With the exception of issue (3), Mr. Risner raises substantially the same

issues he raised in the district court. He has also raised on appeal claims that the

district court erred in mooting his pro se objections to the report and

recommendation of the magistrate judge, thus denying his constitutional right to

self-representation.

The district court correctly noted that Mr. Risner is not entitled to proceed

pro se at the same time as he was represented by counsel. "[P]arties

may...conduct their own cases personally or by counsel." 28 U.S.C. § 1654

(emphasis added). Even if § 1654 were not a bar, the right to proceed pro se is

not unqualified. See United States v. Dinitz, 538 F.2d 1214, 1219 (5th Cir.

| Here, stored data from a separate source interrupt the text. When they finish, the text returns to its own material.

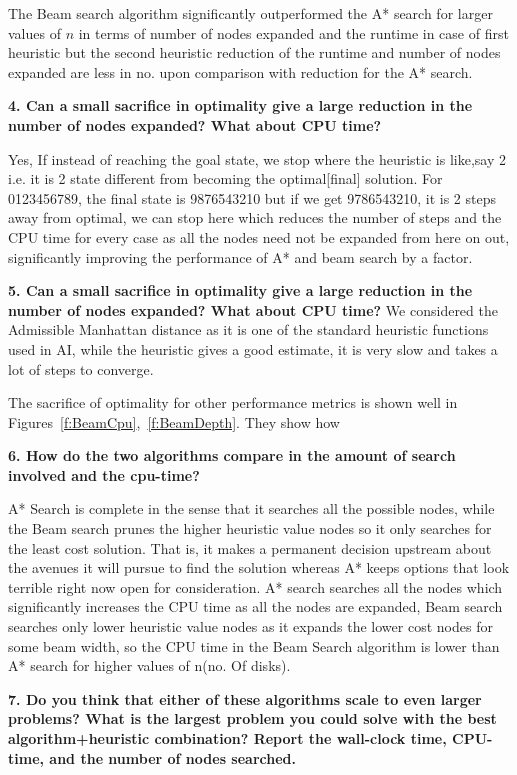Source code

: \documentclass[12pt]{article}
\begin{document}
The Beam search algorithm significantly outperformed the A* search for larger values of $n$ in terms of number of nodes expanded and the runtime in case of first heuristic but the second heuristic reduction of the runtime and number of nodes expanded are less in no. upon comparison with reduction for the A* search.

\textbf{4. Can a small sacrifice in optimality give a large reduction in the number of nodes expanded? What about CPU time?}

Yes, If instead of reaching the goal state, we stop where the heuristic is like,say 2 i.e. it is 2 state different from becoming the optimal[final] solution.
For 0123456789, the final state is 9876543210 but if we get 9786543210, it is 2 steps away from optimal, we can stop here which reduces the number of steps and the CPU time for every case as all the nodes need not be expanded from here on out, significantly improving the performance of A* and beam search by a factor.

\textbf{5. Can a small sacrifice in optimality give a large reduction in the number of nodes expanded? What about CPU time?}
We considered the Admissible Manhattan distance as it is one of the standard heuristic functions used in AI, while the heuristic gives a good estimate, it is very slow and takes a lot of steps to converge. 

The sacrifice of optimality for other performance metrics is shown well in Figures~\ref{f:BeamCpu},~\ref{f:BeamDepth}. 
They show how 

\textbf{6. How do the two algorithms compare in the amount of search involved and the cpu-time?}

A* Search is complete in the sense that it searches all the possible nodes, while the Beam search prunes the higher heuristic value nodes so it only searches for the least cost solution. 
That is, it makes a permanent decision upstream about the avenues it will pursue to find the solution whereas A* keeps options that look terrible right now open for consideration.
A* search searches all the nodes which significantly increases the CPU time as all the nodes are expanded, Beam search searches only lower heuristic value nodes as it expands the lower cost nodes for some beam width, so the CPU time in the Beam Search algorithm is lower than A* search for higher values of n(no. Of disks).

\textbf{7. Do you think that either of these algorithms scale to even larger problems? What is the largest problem you could solve with the best algorithm+heuristic combination? Report the wall-clock time, CPU-time, and the number of nodes searched.}
\end{document}
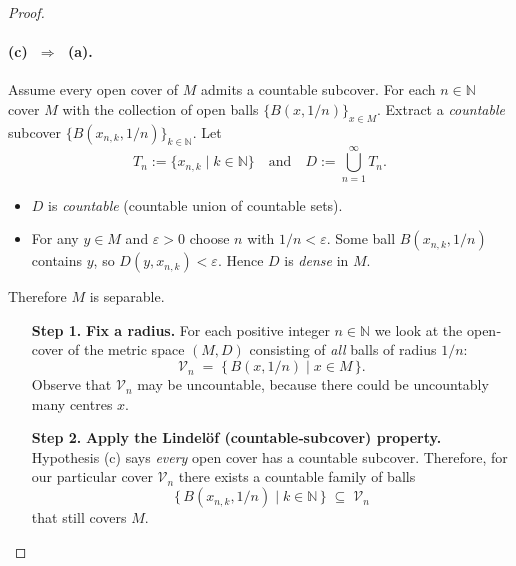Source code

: \documentclass[12pt]{article}
\theoremstyle{definition} %
\theoremstyle{plain} %
\begin{document}
\begin{proof}
  \paragraph{\textbf{(c) $\;\Longrightarrow\;$ (a).}}
  Assume every open cover of $M$ admits a countable subcover.
  For each $n\in\mathbb N$ cover $M$ with the collection of open balls
  $\{B(x,1/n)\}_{x\in M}$.
  Extract a \emph{countable} subcover
  $\{B(x_{n,k},1/n)\}_{k\in\mathbb N}$.
  Let
  \[
      T_n:=\{x_{n,k}\mid k\in\mathbb N\}
      \quad\text{and}\quad
      D:=\bigcup_{n=1}^{\infty}T_n.
  \]
  \begin{itemize}
      \item $D$ is \emph{countable} (countable union of countable sets).
      \item For any $y\in M$ and $\varepsilon>0$ choose $n$ with $1/n<\varepsilon$.
            Some ball $B(x_{n,k},1/n)$ contains $y$, so
            $D(y,x_{n,k})<\varepsilon$.  
            Hence $D$ is \emph{dense} in $M$.
  \end{itemize}
  Therefore $M$ is separable.

\begin{enumerate}
  \item[\textbf{Step 1.}] 
      \textbf{Fix a radius.}  
      For each positive integer \(n\in\mathbb N\) we look at the open‐cover
      of the metric space \((M,D)\) consisting of \emph{all} balls of
      radius \(1/n\):
      \[
          \mathcal V_n \;=\;\bigl\{\,B(x,1/n)\mid x\in M\,\bigr\}.
      \]
      Observe that \(\mathcal V_n\) may be uncountable, because there could
      be uncountably many centres \(x\).

  \item[\textbf{Step 2.}] 
      \textbf{Apply the Lindelöf (countable‐subcover) property.}  
      Hypothesis (c) says \emph{every} open cover has a countable subcover.
      Therefore, for our particular cover \(\mathcal V_n\) there exists a
      countable family of balls
      \[
          \bigl\{\,B(x_{n,k},1/n)\mid k\in\mathbb N\,\bigr\}\;\subseteq\;\mathcal V_n
      \]
      that still covers \(M\).


\end{enumerate}
\end{proof}
\end{document}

1976) ("[T]he Sixth Amendment's right to choice of counsel merely informs

judicial discretion­it does not displace it."). Because counsel for Mr. Risner

already filed objections to the report and recommendation, there was no abuse of

discretion when Mr. Risner was not permitted to file his pro se objections to the

report and recommendation.

We have carefully reviewed Mr. Risner's request for a COA, his appellate

brief, the magistrate judge's recommendation, and the appellate record, and

conclude that Mr. Risner has failed to demonstrate that the issues raised are

debatable among jurists, that a court could resolve the issues differently, or that

the questions presented deserve further proceedings. See Slack v. McDaniel,

529

U.S. 473, 483-84 (2000). We only add to the district court's analysis the fact that

in Aycox v. Lytle, 196 F.3d 1174 (10th Cir. 1999), we held that state court

summary opinions are owed the same deference as those that fully discuss the

merits. Id. at 1177­78. As such, Mr. Risner has failed to make the "substantial

showing of the denial of a constitutional right" required for a COA. 28 U.S.C. §

2253(c)(2).

Accordingly, for substantially the same reasons set forth by the magistrate

judge, we DENY Mr. Risner's request for a COA, we DENY IFP, we DENY his

request for appointment of counsel, and we DISMISS his appeal.

Entered for the Court

Paul J. Kelly, Jr.

Circuit Judge

FOOTNOTES

Click footnote number to return to corresponding location in the text.

*. This order and judgment is not binding

precedent, except under the

doctrines of law of the case, res judicata, and collateral estoppel. This court

generally disfavors the citation of orders and judgments; nevertheless, an order

and judgment may be cited under the terms and conditions of 10th Cir. R. 36.3.

2. After examining the briefs and the appellate

record, this three-judge

panel has determined unanimously that oral argument would not be of material

assistance in the determination of this appeal. See Fed. R. App. P. 34(a)(2); 10th

Cir. R. 34.1(G). The case is therefore ordered submitted without oral argument.